»»

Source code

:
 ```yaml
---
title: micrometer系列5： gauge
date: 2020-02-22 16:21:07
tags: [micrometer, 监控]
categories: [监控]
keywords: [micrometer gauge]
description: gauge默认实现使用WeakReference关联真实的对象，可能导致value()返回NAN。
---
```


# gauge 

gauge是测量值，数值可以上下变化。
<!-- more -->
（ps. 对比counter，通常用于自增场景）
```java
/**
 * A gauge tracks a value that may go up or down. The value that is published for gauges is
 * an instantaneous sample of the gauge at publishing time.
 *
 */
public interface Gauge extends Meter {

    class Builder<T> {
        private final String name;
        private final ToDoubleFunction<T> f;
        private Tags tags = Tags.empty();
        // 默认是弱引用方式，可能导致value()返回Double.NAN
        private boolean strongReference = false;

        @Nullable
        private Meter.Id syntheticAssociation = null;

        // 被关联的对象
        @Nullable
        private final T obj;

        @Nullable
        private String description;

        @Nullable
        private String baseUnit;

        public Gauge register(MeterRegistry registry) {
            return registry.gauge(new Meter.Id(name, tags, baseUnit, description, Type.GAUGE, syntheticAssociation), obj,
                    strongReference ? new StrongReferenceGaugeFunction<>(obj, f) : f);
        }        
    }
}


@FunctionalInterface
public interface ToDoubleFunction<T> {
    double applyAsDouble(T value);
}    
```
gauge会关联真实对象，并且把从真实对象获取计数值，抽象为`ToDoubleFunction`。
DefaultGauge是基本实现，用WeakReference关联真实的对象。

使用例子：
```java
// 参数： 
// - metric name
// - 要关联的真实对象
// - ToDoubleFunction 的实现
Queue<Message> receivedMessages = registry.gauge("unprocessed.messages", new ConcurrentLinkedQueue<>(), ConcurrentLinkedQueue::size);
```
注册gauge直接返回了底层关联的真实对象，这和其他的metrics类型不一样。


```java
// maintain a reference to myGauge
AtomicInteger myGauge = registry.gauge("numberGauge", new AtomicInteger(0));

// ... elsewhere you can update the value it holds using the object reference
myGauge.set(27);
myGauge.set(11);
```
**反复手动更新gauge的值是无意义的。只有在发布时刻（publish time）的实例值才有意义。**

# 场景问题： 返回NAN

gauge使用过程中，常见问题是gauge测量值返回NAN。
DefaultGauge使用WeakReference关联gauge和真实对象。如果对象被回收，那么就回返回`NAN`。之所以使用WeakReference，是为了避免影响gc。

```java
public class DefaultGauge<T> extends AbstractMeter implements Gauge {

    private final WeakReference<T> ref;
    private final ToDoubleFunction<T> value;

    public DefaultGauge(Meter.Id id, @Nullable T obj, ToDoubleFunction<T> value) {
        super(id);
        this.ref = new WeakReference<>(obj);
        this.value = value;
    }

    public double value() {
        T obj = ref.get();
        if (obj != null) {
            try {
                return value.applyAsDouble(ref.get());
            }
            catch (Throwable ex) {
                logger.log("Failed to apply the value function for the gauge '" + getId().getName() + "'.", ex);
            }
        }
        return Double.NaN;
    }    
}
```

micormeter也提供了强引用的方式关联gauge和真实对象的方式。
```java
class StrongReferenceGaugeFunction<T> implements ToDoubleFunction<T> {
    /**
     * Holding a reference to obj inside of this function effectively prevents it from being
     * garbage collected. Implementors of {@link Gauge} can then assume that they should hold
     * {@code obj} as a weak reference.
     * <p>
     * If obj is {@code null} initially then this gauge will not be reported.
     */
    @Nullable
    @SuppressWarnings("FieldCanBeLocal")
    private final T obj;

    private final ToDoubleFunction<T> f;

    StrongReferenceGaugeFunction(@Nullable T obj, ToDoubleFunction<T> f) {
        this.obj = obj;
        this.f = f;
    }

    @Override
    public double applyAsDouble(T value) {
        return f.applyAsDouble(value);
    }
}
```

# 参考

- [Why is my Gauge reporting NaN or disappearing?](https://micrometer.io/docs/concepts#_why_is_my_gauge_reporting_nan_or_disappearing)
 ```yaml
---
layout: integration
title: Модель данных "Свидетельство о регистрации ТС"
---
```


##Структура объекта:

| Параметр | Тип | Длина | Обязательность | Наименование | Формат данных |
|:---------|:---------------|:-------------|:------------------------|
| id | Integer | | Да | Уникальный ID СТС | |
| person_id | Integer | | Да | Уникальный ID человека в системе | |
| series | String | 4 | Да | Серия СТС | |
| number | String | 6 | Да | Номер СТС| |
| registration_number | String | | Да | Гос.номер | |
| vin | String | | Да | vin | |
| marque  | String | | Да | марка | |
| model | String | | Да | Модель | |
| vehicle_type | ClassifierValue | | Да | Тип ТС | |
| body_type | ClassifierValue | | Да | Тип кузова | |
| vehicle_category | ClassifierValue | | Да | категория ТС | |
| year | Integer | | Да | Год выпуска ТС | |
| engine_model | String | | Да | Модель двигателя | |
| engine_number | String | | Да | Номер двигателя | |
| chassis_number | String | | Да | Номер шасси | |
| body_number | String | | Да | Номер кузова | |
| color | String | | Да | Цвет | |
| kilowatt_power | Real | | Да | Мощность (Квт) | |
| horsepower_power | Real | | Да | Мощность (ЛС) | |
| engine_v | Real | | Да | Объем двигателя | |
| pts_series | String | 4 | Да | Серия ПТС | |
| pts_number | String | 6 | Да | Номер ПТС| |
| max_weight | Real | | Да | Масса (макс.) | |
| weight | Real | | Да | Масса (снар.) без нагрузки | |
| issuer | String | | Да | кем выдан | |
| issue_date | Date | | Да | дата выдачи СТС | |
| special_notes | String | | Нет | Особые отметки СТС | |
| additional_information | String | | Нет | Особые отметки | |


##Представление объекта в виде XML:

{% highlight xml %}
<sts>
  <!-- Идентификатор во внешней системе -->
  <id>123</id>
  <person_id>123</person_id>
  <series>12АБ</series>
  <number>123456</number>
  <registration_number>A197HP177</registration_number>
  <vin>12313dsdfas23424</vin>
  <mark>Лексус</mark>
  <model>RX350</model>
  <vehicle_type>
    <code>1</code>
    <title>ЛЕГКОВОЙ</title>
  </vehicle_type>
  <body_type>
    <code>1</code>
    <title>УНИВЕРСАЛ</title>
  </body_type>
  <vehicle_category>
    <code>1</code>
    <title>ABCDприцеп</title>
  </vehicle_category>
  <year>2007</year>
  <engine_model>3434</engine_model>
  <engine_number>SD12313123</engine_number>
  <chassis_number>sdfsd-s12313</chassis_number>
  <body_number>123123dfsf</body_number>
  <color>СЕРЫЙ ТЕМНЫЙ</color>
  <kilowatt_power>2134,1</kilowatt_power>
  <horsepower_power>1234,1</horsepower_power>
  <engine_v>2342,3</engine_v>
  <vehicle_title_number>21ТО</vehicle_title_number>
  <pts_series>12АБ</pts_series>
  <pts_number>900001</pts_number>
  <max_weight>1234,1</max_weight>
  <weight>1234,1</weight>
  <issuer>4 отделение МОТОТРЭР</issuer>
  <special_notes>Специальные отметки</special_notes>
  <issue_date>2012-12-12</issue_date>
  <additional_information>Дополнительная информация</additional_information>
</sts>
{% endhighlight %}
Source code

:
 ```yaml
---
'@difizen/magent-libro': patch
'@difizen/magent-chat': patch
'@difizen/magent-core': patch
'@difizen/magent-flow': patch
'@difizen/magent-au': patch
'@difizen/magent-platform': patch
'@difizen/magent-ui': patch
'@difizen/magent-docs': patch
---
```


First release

««

What to work on —
Wherever "Серия" turns up in the records, copy the whole line.

Written answer —
| series | String | 4 | Да | Серия СТС | |
| pts_series | String | 4 | Да | Серия ПТС | |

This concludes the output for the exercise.